El reto de los católicos

Regularmente venimos leyendo cómo va mermando la influencia de la Iglesia Católica entre la población. La realidad no hace más que confirmar que este nuestra Iglesia católica de Occidente va camino de convertirse en una secta desde el sentido numérico y sociológico.

Seguro que para algunos es una buena noticia al constatar que después de tantos años y siglos de ominosa influencia eclesial, empieza a abrirse una ventana por donde el laicismo va a respirar con más fuerza, pues los datos apuntan a que la tendencia se agudizará produciendo en la población un alejamiento aun mayor, tanto de las prácticas religiosas como de la influencia social que transmiten los mensajes de la jerarquía eclesiástica.

Para otros, el informe es una mala noticia, una más, preocupados como están por la marea anticlerical y la indiferencia religiosa que supone la ocultación del mensaje y los valores evangélicos en nuestro día a día. Hay un tercer grupo, en fin, que dentro de la turbación, encuentran más motivos de esperanza que de abatimiento porque perciben la situación actual como una invitación a recuperar los genuinos valores del Reino, eclipsados en buena parte por los propios católicos, a menudo irreconocibles en su ejemplo, jerarcas incluidos, por las tantas veces que encabritan y alejan al rebaño en lugar de apacentarlo como haría un buen pastor. Yo me encuentro entre estos católicos esperanzados que creen posible con la crisis que la Buena Noticia se haga más visible por necesaria ya que el desencanto existencial que lleva a la huida hacia adelante no puede apagar la enorme insatisfacción en la que nos hemos instalado ¿Qué nos falta para trasmitir con convicción la experiencia liberadora de nuestro Mensaje? Nunca es mal momento para que cada uno se haga esta pregunta.

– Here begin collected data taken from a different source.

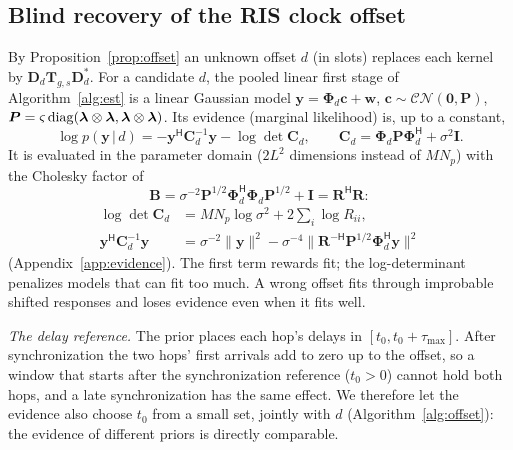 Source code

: \subsection{Blind recovery of the RIS clock offset}\label{sec:timing}
By Proposition~\ref{prop:offset} an unknown offset $d$ (in slots) replaces each kernel by
$\bm D_d\bm T_{g,s}\bm D_d^{*}$. For a candidate $d$, the pooled linear first stage of
Algorithm~\ref{alg:est} is a linear Gaussian model $\bm y=\bm\Phi_d\bm c+\bm w$,
$\bm c\sim\mathcal{CN}(\bm 0,\bm P)$, $\bm P=\varsigma\diag(\bm\lambda\otimes\bm\lambda,\bm\lambda\otimes\bm\lambda)$.
Its evidence (marginal likelihood) is, up to a constant,
\begin{equation}
\log p(\bm y\,|\,d)=-\bm y^{\mathsf H}\bm C_d^{-1}\bm y-\log\det\bm C_d,\qquad
\bm C_d=\bm\Phi_d\bm P\bm\Phi_d^{\mathsf H}+\sigma^2\bm I.
\label{eq:evidence}
\end{equation}
It is evaluated in the parameter domain ($2L^2$ dimensions instead of $MN_p$) with the Cholesky factor of
\[\bm B=\sigma^{-2}\bm P^{1/2}\bm\Phi_d^{\mathsf H}\bm\Phi_d\bm P^{1/2}+\bm I=\bm R^{\mathsf H}\bm R:\]
\begin{align*}
\log\det\bm C_d&=MN_p\log\sigma^2+2\textstyle\sum_i\log R_{ii},\\
\bm y^{\mathsf H}\bm C_d^{-1}\bm y&=\sigma^{-2}\|\bm y\|^2-\sigma^{-4}\|\bm R^{-\mathsf H}\bm P^{1/2}\bm\Phi_d^{\mathsf H}\bm y\|^2
\end{align*}
(Appendix~\ref{app:evidence}). The first term rewards fit; the log-determinant penalizes
models that can fit too much. A wrong offset fits through improbable shifted responses
and loses evidence even when it fits well.

\emph{The delay reference.} The prior places each hop's delays in $[t_0,t_0+\tau_{\max}]$. After
synchronization the two hops' first arrivals add to zero up to the offset, so a window that starts after the
synchronization reference ($t_0>0$) cannot hold both hops, and a late synchronization has the same effect.
We therefore let the evidence also choose $t_0$ from a small set, jointly with $d$ (Algorithm~\ref{alg:offset}):
the evidence of different priors is directly comparable.

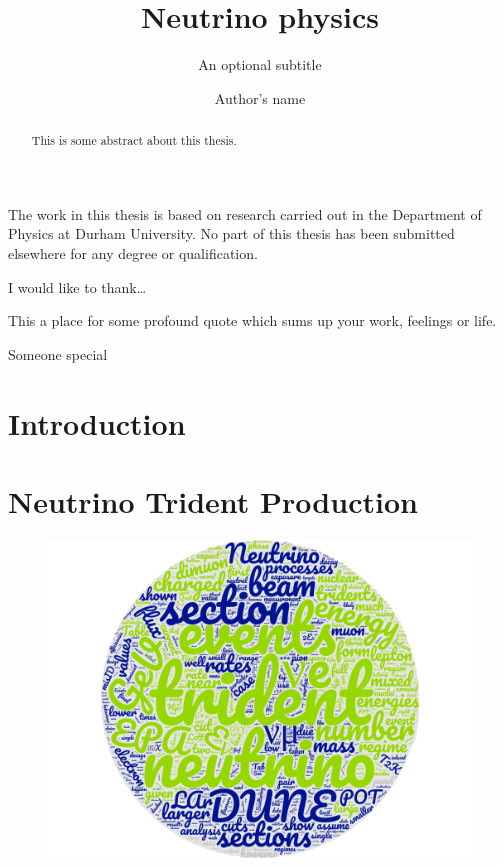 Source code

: \documentclass[twoside,openright,frontopenright]{ip3thesis}
\begin{document}
\title{Neutrino physics }
\subtitle{An optional subtitle}
\author{Author's name}
\maketitlepage*

\begin{abstract}
%
	This is some abstract about this thesis.
%
\end{abstract}

\disableprotrusion
\tableofcontents*
\listoffigures
\listoftables
\enableprotrusion

\begin{declaration*}
%
	The work in this thesis is based on research carried out in the Department of
	Physics at Durham University. No part of this thesis has been
	submitted elsewhere for any degree or qualification.
%
\end{declaration*}

\begin{acknowledgements*}
%
	I would like to thank\ldots
%
\end{acknowledgements*}

\begin{epigraph*}
%
	This a place for some profound quote which sums up your work, feelings or
	life.
%
\end{epigraph*}

\begin{dedication*}
%
	Someone special
%
\end{dedication*}

\cleardoublepage

\chapter{Introduction}


\chapter{Neutrino Trident Production}
\begin{figure}[th]
\centering
\includegraphics[width=\textwidth]{img/trident_wordcloud.png}
\end{figure}

\end{document}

No es menos cierto que la indiferencia religiosa es un problema de nuestro tiempo, un fenómeno moderno que llega con el esplendor racionalista de finales del XVIII y el comienzo del ateísmo ilustrado hasta llegar a los niveles de indiferencia actuales, atrapados como estamos por un materialismo omnipresente. Al final, la posmodernidad dominante aparta con indiferencia a Dios porque ni el crecimiento personal es una cuestión importante; todo es líquido, y bastante tenemos con el agradable pasar dentro de una existencia que no tiene ningún objetivo que nos lleve a compromisos ¿Nuestro propio mensaje nos estorba? Se ha llegado a proclamar la muerte de Dios (Nietzsche) y queda el poso en forma de sospecha envenenada de que cuando Dios gana, el hombre es el que pierde; y viceversa. Por si fuera poco, otros dioses como la tecnología, la razón de Estado, el consumismo, etc. son considerados y aceptados como fines en sí mismos.

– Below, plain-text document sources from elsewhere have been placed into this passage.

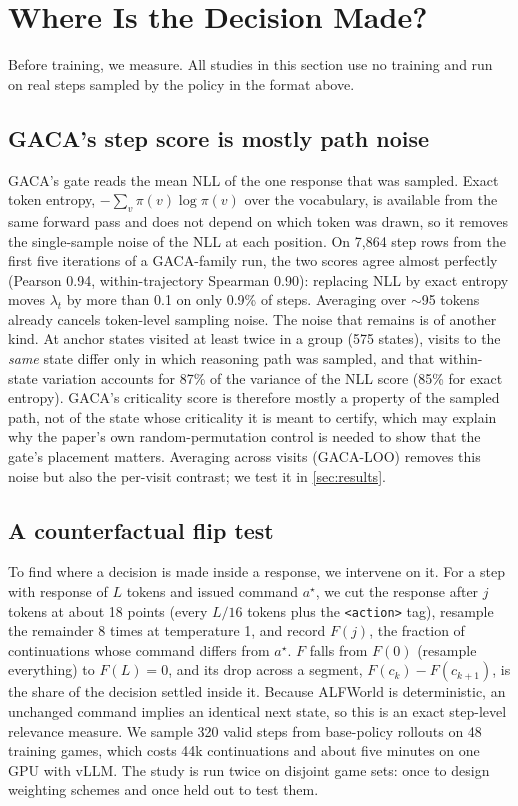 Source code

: \section{Where Is the Decision Made?}
\label{sec:measure}

Before training, we measure. All studies in this section use no training and run on real steps
sampled by the policy in the format above.

\subsection{GACA's step score is mostly path noise}
\label{sec:noise}
GACA's gate reads the mean NLL of the one response that was sampled. Exact token entropy,
$-\sum_v \pi(v)\log\pi(v)$ over the vocabulary, is available from the same forward pass and does not
depend on which token was drawn, so it removes the single-sample noise of the NLL at each position. On
7,864 step rows from the first five iterations of a GACA-family run, the two scores agree almost
perfectly (Pearson 0.94, within-trajectory Spearman 0.90): replacing NLL by exact entropy moves
$\lambda_t$ by more than 0.1 on only 0.9\% of steps. Averaging over $\sim$95 tokens already cancels
token-level sampling noise. The noise that remains is of another kind. At anchor states visited at
least twice in a group (575 states), visits to the \emph{same} state differ only in which reasoning
path was sampled, and that within-state variation accounts for 87\% of the variance of the NLL score
(85\% for exact entropy). GACA's criticality score is therefore mostly a property of the sampled path,
not of the state whose criticality it is meant to certify, which may explain why the paper's own
random-permutation control is needed to show that the gate's placement matters. Averaging across visits
(GACA-LOO) removes this noise but also the per-visit contrast; we test it in \cref{sec:results}.

\subsection{A counterfactual flip test}
To find where a decision is made inside a response, we intervene on it. For a step with response of
$L$ tokens and issued command $a^\star$, we cut the response after $j$ tokens at about 18 points
(every $L/16$ tokens plus the \texttt{<action>} tag), resample the remainder 8 times at temperature 1,
and record $F(j)$, the fraction of continuations whose command differs from $a^\star$. $F$ falls from
$F(0)$ (resample everything) to $F(L) = 0$, and its drop across a segment,
$F(c_k) - F(c_{k+1})$, is the share of the decision settled inside it. Because ALFWorld is
deterministic, an unchanged command implies an identical next state, so this is an exact step-level
relevance measure. We sample 320 valid steps from base-policy rollouts on 48 training games, which costs
44k continuations and about five minutes on one GPU with vLLM. The study is run twice on disjoint game
sets: once to design weighting schemes and once held out to test them.


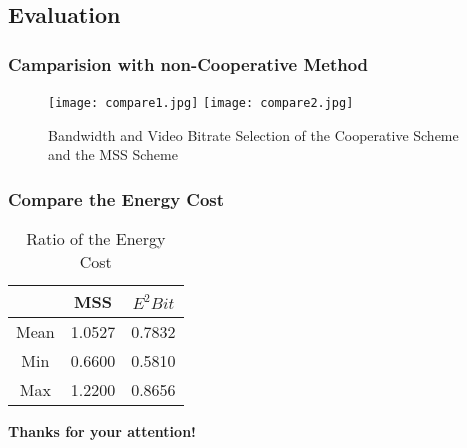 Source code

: \documentclass[table]{beamer}
\begin{document}
\subsection{Evaluation}
\begin{frame}
	\frametitle{Camparision with non-Cooperative Method}
	\begin{figure}[htbp]
    \centering
		\texttt{[image: compare1.jpg]}
		\texttt{[image: compare2.jpg]}
    \caption{Bandwidth and Video Bitrate Selection of the Cooperative Scheme and the MSS Scheme}
    \label{fig:bv}
    \end{figure}
\end{frame}

\begin{frame}
	\frametitle{Compare the Energy Cost}
    \begin{table}
    \centering
    \caption{Ratio of the Energy Cost}
    \begin{tabular}{|c|c|c|}
    \hline
    \rowcolor{blue!50} &MSS&$E^2Bit$\\
    \hline
    Mean & 1.0527 & 0.7832 \\
    \hline
    Min & 0.6600 & 0.5810 \\
    \hline
    Max & 1.2200 & 0.8656 \\
    \hline
    \end{tabular}
    \end{table}
\end{frame}
%

\begin{frame}[plain]
	\begin{spacing}{1.5}
	\begin{center}
	\Huge{\textbf{Thanks for your attention!}}
\end{center}
\end{spacing}
\end{frame}
\end{document}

Para empezar, falta experiencia religiosa en los propios católicos, quizá por retozar demasiado en la sociedad de consumo. Nos falta mucha humildad para reconocer que el Espíritu sopla donde quiere. Que Jesús de Nazaret transformaba con su ejemplo a cuántos tenían la mínima predisposición a abrirse a Él; que sus palabras más duras las reservó para los soberbios sepulcros blanqueados.

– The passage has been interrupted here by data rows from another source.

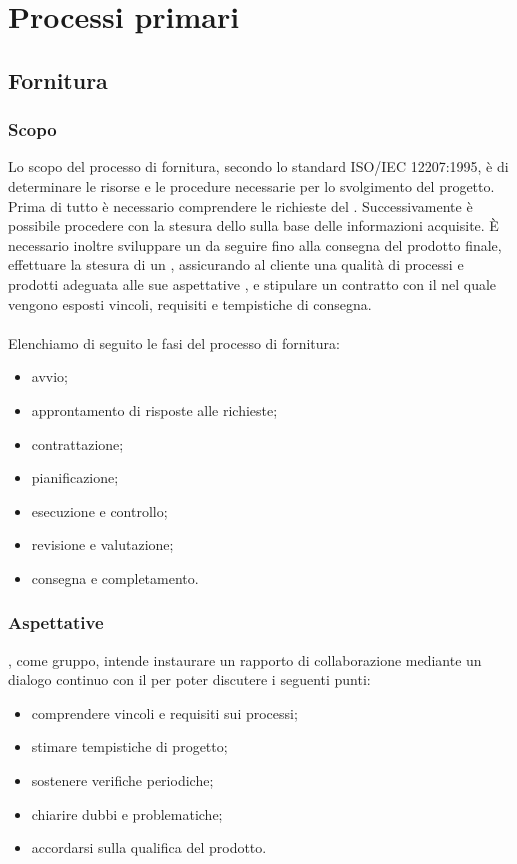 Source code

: \section{Processi primari}
\subsection{Fornitura}
\subsubsection{Scopo}
Lo scopo del processo di fornitura, secondo lo standard ISO/IEC 12207:1995, è di determinare le risorse e le procedure necessarie per lo svolgimento del progetto.\\
Prima di tutto è necessario comprendere le richieste del \proponProg{}. Successivamente è possibile procedere con la stesura dello \SdFv{} sulla base delle informazioni acquisite.
È necessario inoltre sviluppare un \PdPv{} da seguire fino alla consegna del prodotto finale, effettuare la stesura di un \PdQv{}, assicurando al cliente una qualità di processi e prodotti adeguata alle sue aspettative , e stipulare un contratto con il \proponProg{} nel quale vengono esposti vincoli, requisiti e tempistiche di consegna.\\\\
Elenchiamo di seguito le fasi del processo di fornitura:
\begin{itemize}
    \item{avvio;}
    \item{approntamento di risposte alle richieste;}
    \item{contrattazione;}
    \item{pianificazione;}
    \item{esecuzione e controllo;}
    \item{revisione e valutazione;}
    \item{consegna e completamento.}
\end{itemize}

\subsubsection{Aspettative}
\Omicron, come gruppo, intende instaurare un rapporto di collaborazione mediante un dialogo continuo con il \proponProg{} per poter discutere i seguenti punti:
\begin{itemize}
    \item{comprendere vincoli e requisiti sui processi;}
    \item{stimare tempistiche di progetto;}
    \item{sostenere verifiche periodiche;}
    \item{chiarire dubbi e problematiche;}
    \item{accordarsi sulla qualifica del prodotto.}
\end{itemize}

Falta valentía para vivir más solidariamente, y sobre todo, para dejarle a Dios que actúe a través de nuestras manos, viviendo a su imagen y semejanza con el ejemplo. Para colmo, muchos de los que niegan a Dios, le están afirmando con su actitud y su conducta. No tienen fe, pero sus hechos trabajan en la dirección de los valores del Evangelio, incluso cuando nos recriminan la tendencia a apoderarnos de Dios para domeñarlo a nuestra horma. No fue un teólogo quien afirmó que “si Dios no es amor, no vale la pena que exista”, sino Henry Miller. Nuestro reto pasa por recuperar la práctica del espíritu de las bienaventuranzas y volver a experimentar la felicidad que viene de Dios; ser creíbles por nuestras obras, que son las únicas que dan valor a nuestros ritos, sin que se conviertan en causa de desconcierto para quienes buscan sinceramente pero se encuentran con la caricatura de “la religión del cumplimiento” (cumplo y miento) que mueve más al escándalo que a la conversión. “Por sus hechos los conoceréis”.

Se nos olvida que el Evangelio es una respuesta a ese anhelo profundo de felicidad que habita en nuestro corazón. Quizá sea por los muchos olvidos por lo que aceptamos pasivamente la consideración de “católico practicante” a quien acude a misa los domingos, en lugar de llamar así al que vive el Evangelio dentro y fuera del templo. Nuestro reto es voltear esta percepción a base de mejorar el ejemplo.